The above detailed description should not be taken as limiting the scope of the present disclosure. It will be apparent to those skilled in the art that various modifications, combinations, sub-combinations and alternatives are possible, depending on design requirements and other factors. Any modifications, equivalent substitutions and improvements made within the spirit and principles of the present disclosure are intended to be included within the scope of the present disclosure.

Claims (16)

1. A method of video classification, comprising:
acquiring videos to be classified, and acquiring at least one video clip from the videos;
acquiring an image-audio pair corresponding to each video clip;
acquiring characteristic information of each image-audio pair; the characteristic information is used for representing a video clip corresponding to the image-audio;
screening at least one salient video segment from the at least one video segment according to the characteristic information of each image-audio pair;
classifying the video according to the at least one salient video segment;
said screening at least one salient video segment from said at least one video segment based on the characteristic information of each said image-audio pair, comprising:
for each image-audio pair, carrying out fusion processing on image characteristic information and audio characteristic information in the characteristic information of the image-audio pair to obtain fusion characteristics of the image-audio pair;
for each image-audio pair, acquiring context feature information of the image-audio pair;
generating hidden state information of the image-audio pair according to the context characteristic information and the fusion characteristic;
Determining a saliency score for the image-audio pair based on the hidden state information;
and screening at least one salient video segment from the at least one video segment according to the saliency score.

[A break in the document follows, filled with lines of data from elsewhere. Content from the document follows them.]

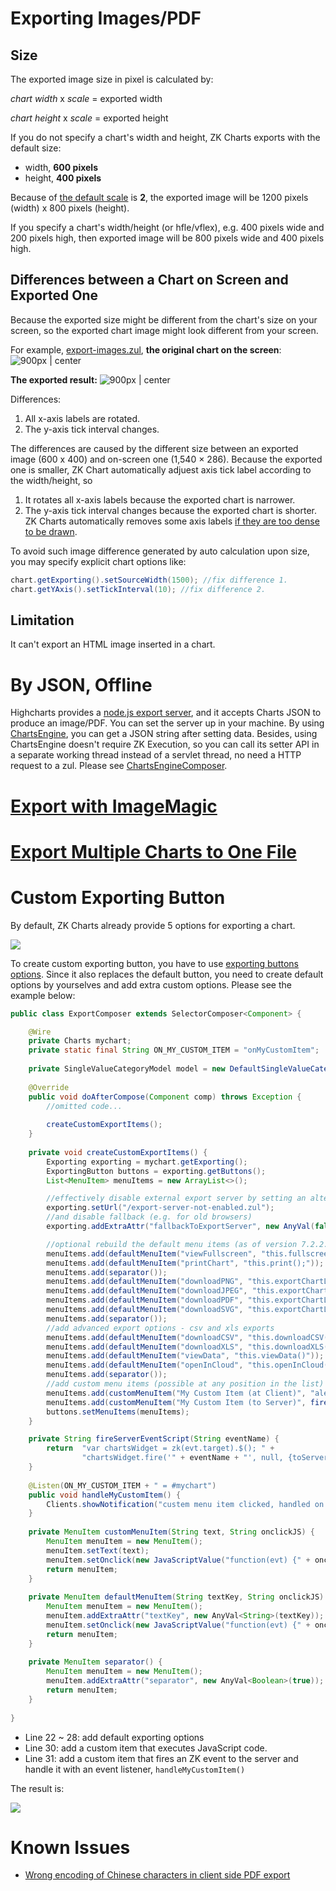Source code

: # Exporting Images/PDF

## Size

The exported image size in pixel is calculated by:

*chart width* x *scale* = exported width

*chart height* x *scale* = exported height

If you do not specify a chart's width and height, ZK Charts exports with
the default size:

- width, **600 pixels**
- height, **400 pixels**

Because of [the default
scale](https://api.highcharts.com/highcharts/exporting.scale) is **2**,
the exported image will be 1200 pixels (width) x 800 pixels (height).

If you specify a chart's width/height (or hfle/vflex), e.g. 400 pixels
wide and 200 pixels high, then exported image will be 800 pixels wide
and 400 pixels high.

## Differences between a Chart on Screen and Exported One

Because the exported size might be different from the chart's size on
your screen, so the exported chart image might look different from your
screen.

For example,
[export-images.zul](https://github.com/zkoss/zkchartsessentials/blob/master/src/main/webapp/export-images.zul),
**the original chart on the screen**: ![ 900px \|
center](zkchart-essentials-chart-on-screen.png " 900px | center")

**The exported result:** ![ 900px \|
center](zkchart-essentials-exported-chart.png " 900px | center")

Differences:

1.  All x-axis labels are rotated.
2.  The y-axis tick interval changes.

The differences are caused by the different size between an exported
image (600 x 400) and on-screen one (1,540 × 286). Because the exported
one is smaller, ZK Chart automatically adjuest axis tick label according
to the width/height, so

1.  It rotates all x-axis labels because the exported chart is narrower.
2.  The y-axis tick interval changes because the exported chart is
    shorter. ZK Charts automatically removes some axis labels [if they
    are too dense to be
    drawn](https://api.highcharts.com/highcharts/yAxis.tickInterval).

To avoid such image difference generated by auto calculation upon size,
you may specify explicit chart options like:

``` java
chart.getExporting().setSourceWidth(1500); //fix difference 1.
chart.getYAxis().setTickInterval(10); //fix difference 2.
```

## Limitation

It can't export an HTML image inserted in a chart.

# By JSON, Offline

Highcharts provides a [node.js export
server](https://www.highcharts.com/docs/export-module/setting-up-the-server),
and it accepts Charts JSON to produce an image/PDF. You can set the
server up in your machine. By using
[ChartsEngine](https://www.zkoss.org/javadoc/latest/zkcharts/org/zkoss/chart/ChartsEngine.html),
you can get a JSON string after setting data. Besides, using
ChartsEngine doesn't require ZK Execution, so you can call its setter
API in a separate working thread instead of a servlet thread, no need a
HTTP request to a zul. Please see
[ChartsEngineComposer](https://github.com/zkoss/zkchartsessentials/blob/master/src/main/java/org/zkoss/zkcharts/essentials/exporting/ChartsEngineComposer.java).

# [Export with ImageMagic](https://www.zkoss.org/wiki/Small_Talks/2015/August/An_alternative_idea_of_exporting_ZK_Charts#Steps_to_Export_ZK_Charts)

# [Export Multiple Charts to One File](https://www.zkoss.org/wiki/Small_Talks/2015/August/An_alternative_idea_of_exporting_ZK_Charts#Advanced_Usage_-_Export_multiple_Charts_to_one_File)

# Custom Exporting Button

By default, ZK Charts already provide 5 options for exporting a chart.

![](zkcharts-essentials-defaultExporting.png)

To create custom exporting button, you have to use [exporting buttons
options](http://api.highcharts.com/highcharts/exporting.buttons). Since
it also replaces the default button, you need to create default options
by yourselves and add extra custom options. Please see the example
below:

``` java
public class ExportComposer extends SelectorComposer<Component> {

    @Wire
    private Charts mychart;
    private static final String ON_MY_CUSTOM_ITEM = "onMyCustomItem";
    
    private SingleValueCategoryModel model = new DefaultSingleValueCategoryModel();
    
    @Override
    public void doAfterCompose(Component comp) throws Exception {
        //omitted code...
        
        createCustomExportItems();
    }
    
    private void createCustomExportItems() {
        Exporting exporting = mychart.getExporting();
        ExportingButton buttons = exporting.getButtons();
        List<MenuItem> menuItems = new ArrayList<>();

        //effectively disable external export server by setting an alternative URL
        exporting.setUrl("/export-server-not-enabled.zul");
        //and disable fallback (e.g. for old browsers)
        exporting.addExtraAttr("fallbackToExportServer", new AnyVal(false));

        //optional rebuild the default menu items (as of version 7.2.2.0), otherwise they are replaced
        menuItems.add(defaultMenuItem("viewFullscreen", "this.fullscreen=new Highcharts.FullScreen(this.container);"));
        menuItems.add(defaultMenuItem("printChart", "this.print();"));
        menuItems.add(separator());
        menuItems.add(defaultMenuItem("downloadPNG", "this.exportChartLocal();"));
        menuItems.add(defaultMenuItem("downloadJPEG", "this.exportChartLocal({type: \"image/jpeg\"});"));
        menuItems.add(defaultMenuItem("downloadPDF", "this.exportChartLocal({type: \"application/pdf\"});"));
        menuItems.add(defaultMenuItem("downloadSVG", "this.exportChartLocal({type: \"image/svg+xml\"});"));
        menuItems.add(separator());
        //add advanced export options - csv and xls exports
        menuItems.add(defaultMenuItem("downloadCSV", "this.downloadCSV()"));
        menuItems.add(defaultMenuItem("downloadXLS", "this.downloadXLS()"));
        menuItems.add(defaultMenuItem("viewData", "this.viewData()"));
        menuItems.add(defaultMenuItem("openInCloud", "this.openInCloud()"));
        menuItems.add(separator());
        //add custom menu items (possible at any position in the list)
        menuItems.add(customMenuItem("My Custom Item (at Client)", "alert('custom menu item clicked, handled in browser')"));
        menuItems.add(customMenuItem("My Custom Item (to Server)", fireServerEventScript(ON_MY_CUSTOM_ITEM)));
        buttons.setMenuItems(menuItems);        
    }

    private String fireServerEventScript(String eventName) {
        return  "var chartsWidget = zk(evt.target).$(); " +
                "chartsWidget.fire('" + eventName + "', null, {toServer: true});";
    }
     
    @Listen(ON_MY_CUSTOM_ITEM + " = #mychart")
    public void handleMyCustomItem() {
        Clients.showNotification("custem menu item clicked, handled on server");
    }
 
    private MenuItem customMenuItem(String text, String onclickJS) {
        MenuItem menuItem = new MenuItem();
        menuItem.setText(text);
        menuItem.setOnclick(new JavaScriptValue("function(evt) {" + onclickJS + "}"));
        return menuItem;
    }
 
    private MenuItem defaultMenuItem(String textKey, String onclickJS) {
        MenuItem menuItem = new MenuItem();
        menuItem.addExtraAttr("textKey", new AnyVal<String>(textKey));
        menuItem.setOnclick(new JavaScriptValue("function(evt) {" + onclickJS + "}"));
        return menuItem;
    }
 
    private MenuItem separator() {
        MenuItem menuItem = new MenuItem();
        menuItem.addExtraAttr("separator", new AnyVal<Boolean>(true));
        return menuItem;
    }
   
}
```

- Line 22 ~ 28: add default exporting options
- Line 30: add a custom item that executes JavaScript code.
- Line 31: add a custom item that fires an ZK event to the server and
  handle it with an event listener, `handleMyCustomItem()`

The result is:

![](zkcharts-essentials-customExporting.png)

# Known Issues

- [Wrong encoding of Chinese characters in client side PDF
  export](https://tracker.zkoss.org/browse/ZKCHARTS-78)
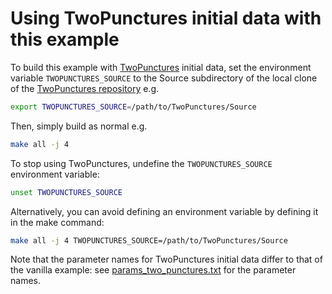 # Using TwoPunctures initial data with this example

To build this example with [TwoPunctures](https://github.com/GRChombo/TwoPunctures)
initial data, set the environment variable `TWOPUNCTURES_SOURCE` to the Source
subdirectory of the local clone of the [TwoPunctures repository](https://github.com/GRChombo/TwoPunctures)
e.g.
```bash
export TWOPUNCTURES_SOURCE=/path/to/TwoPunctures/Source
```
Then, simply build as normal e.g.
```bash
make all -j 4
```
To stop using TwoPunctures, undefine the `TWOPUNCTURES_SOURCE` environment variable:
```bash
unset TWOPUNCTURES_SOURCE
```
Alternatively, you can avoid defining an environment variable by defining it in
the make command:
```bash
make all -j 4 TWOPUNCTURES_SOURCE=/path/to/TwoPunctures/Source
```
Note that the parameter names for TwoPunctures initial data differ to that of
the vanilla example: see [params_two_punctures.txt](./params_two_punctures.txt)
for the parameter names.
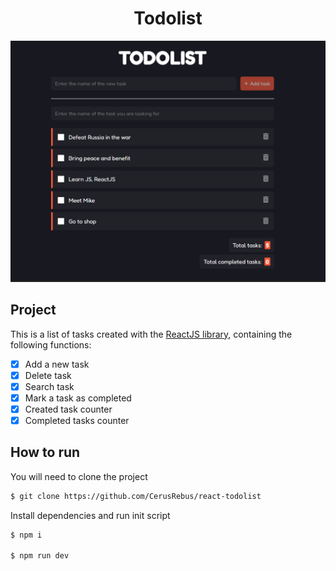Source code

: <h1 align="center">
  Todolist
</h1>

<img alt="todolist" src="./.github/todolist.png" />


## Project

This is a list of tasks created with the [ReactJS library](https://pt-br.reactjs.org/), containing the following functions:

- [x] Add a new task
- [x] Delete task
- [x] Search task
- [x] Mark a task as completed
- [x] Created task counter
- [x] Completed tasks counter

## How to run

You will need to clone the project

```bash
$ git clone https://github.com/CerusRebus/react-todolist 
```

Install dependencies and run init script


```bash
$ npm i

$ npm run dev
```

2. The method of claim 1, wherein the acquiring feature information for each of the image-audio pairs comprises:
inputting each image-audio pair into a preset image-audio pair feature extraction model respectively to obtain feature information of each image-audio pair; the image-audio pair feature extraction model is trained through video clip samples and image-audio pair sample data corresponding to the video clip samples.
3. The method of claim 2, wherein the characteristic information includes image characteristic information and audio characteristic information of the image-audio pair; the step of inputting each image-audio pair into a preset image-audio pair feature extraction model to obtain feature information of each image-audio pair, comprises the following steps:
inputting each image-audio pair into a preset image-audio pair feature extraction model respectively; the image-audio pair feature extraction model comprises an image feature extraction layer and an audio feature extraction layer;
Respectively carrying out feature extraction on images in each image-audio pair through the image feature extraction layer to obtain image feature information of each image-audio pair;
and respectively carrying out feature extraction on the audio in each image-audio pair through the audio feature extraction layer to obtain the audio feature information of each image-audio pair.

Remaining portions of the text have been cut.